----- Data supplied
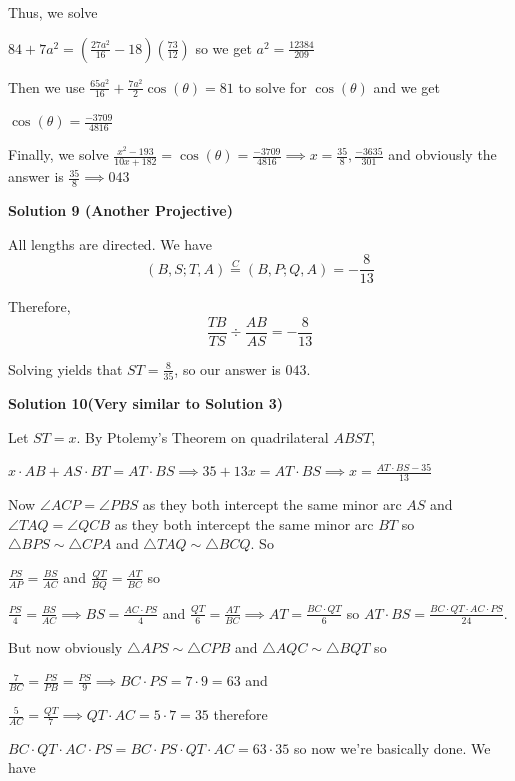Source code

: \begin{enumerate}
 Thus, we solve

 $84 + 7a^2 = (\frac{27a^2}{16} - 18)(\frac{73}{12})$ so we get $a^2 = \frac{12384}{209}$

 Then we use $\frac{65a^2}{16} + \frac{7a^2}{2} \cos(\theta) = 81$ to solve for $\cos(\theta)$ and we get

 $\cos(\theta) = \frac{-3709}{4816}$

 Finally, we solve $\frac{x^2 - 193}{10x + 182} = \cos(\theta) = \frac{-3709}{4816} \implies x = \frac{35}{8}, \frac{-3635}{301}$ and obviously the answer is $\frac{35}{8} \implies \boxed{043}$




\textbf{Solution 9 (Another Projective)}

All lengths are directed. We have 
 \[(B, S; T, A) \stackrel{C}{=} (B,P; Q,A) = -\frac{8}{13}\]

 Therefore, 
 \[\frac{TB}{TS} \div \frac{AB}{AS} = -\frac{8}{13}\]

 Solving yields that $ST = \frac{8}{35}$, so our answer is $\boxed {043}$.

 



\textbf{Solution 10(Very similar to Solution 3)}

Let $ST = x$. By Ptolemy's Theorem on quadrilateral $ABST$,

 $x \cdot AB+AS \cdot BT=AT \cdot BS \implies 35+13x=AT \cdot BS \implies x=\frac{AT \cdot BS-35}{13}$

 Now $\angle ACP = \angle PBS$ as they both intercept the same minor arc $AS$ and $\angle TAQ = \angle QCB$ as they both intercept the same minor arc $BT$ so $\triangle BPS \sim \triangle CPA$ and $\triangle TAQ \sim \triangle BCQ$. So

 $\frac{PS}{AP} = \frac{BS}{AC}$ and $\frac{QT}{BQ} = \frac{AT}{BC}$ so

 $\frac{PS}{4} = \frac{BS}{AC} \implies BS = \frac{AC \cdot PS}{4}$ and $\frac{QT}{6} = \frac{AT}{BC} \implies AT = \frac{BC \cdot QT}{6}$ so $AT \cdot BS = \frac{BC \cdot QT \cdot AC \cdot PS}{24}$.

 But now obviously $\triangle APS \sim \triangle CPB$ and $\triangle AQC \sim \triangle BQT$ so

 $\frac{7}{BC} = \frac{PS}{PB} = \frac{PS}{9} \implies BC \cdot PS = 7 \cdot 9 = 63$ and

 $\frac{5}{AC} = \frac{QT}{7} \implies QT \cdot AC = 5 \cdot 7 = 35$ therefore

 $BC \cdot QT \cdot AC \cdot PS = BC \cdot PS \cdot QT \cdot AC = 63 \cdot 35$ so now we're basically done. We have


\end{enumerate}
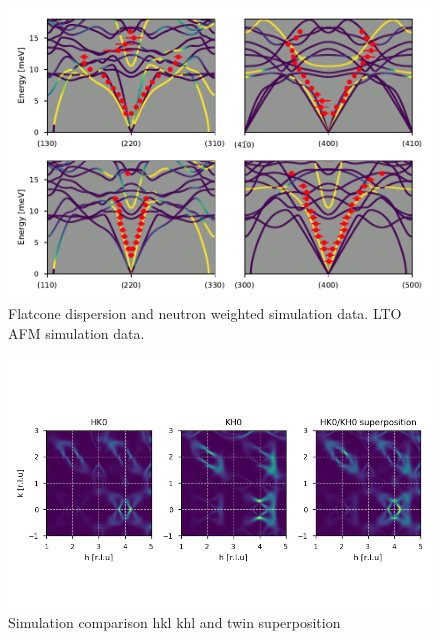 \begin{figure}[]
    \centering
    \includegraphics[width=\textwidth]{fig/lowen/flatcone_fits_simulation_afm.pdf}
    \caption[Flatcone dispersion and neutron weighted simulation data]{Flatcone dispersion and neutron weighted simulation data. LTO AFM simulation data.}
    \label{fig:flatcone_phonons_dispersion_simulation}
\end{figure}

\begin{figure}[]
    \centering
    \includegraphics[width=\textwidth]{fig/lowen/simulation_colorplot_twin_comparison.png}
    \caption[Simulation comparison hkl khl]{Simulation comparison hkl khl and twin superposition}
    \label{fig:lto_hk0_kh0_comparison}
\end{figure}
----------
What this task involves |
Respond with the lines above, from the one that holds "weighted simulation data." to the end of the listing, each repeated exactly, and with no other material.

Expected answer |
    \caption[Flatcone dispersion and neutron weighted simulation data]{Flatcone dispersion and neutron weighted simulation data. LTO AFM simulation data.}
    \label{fig:flatcone_phonons_dispersion_simulation}
\end{figure}

\begin{figure}[]
    \centering
    \includegraphics[width=\textwidth]{fig/lowen/simulation_colorplot_twin_comparison.png}
    \caption[Simulation comparison hkl khl]{Simulation comparison hkl khl and twin superposition}
    \label{fig:lto_hk0_kh0_comparison}
\end{figure}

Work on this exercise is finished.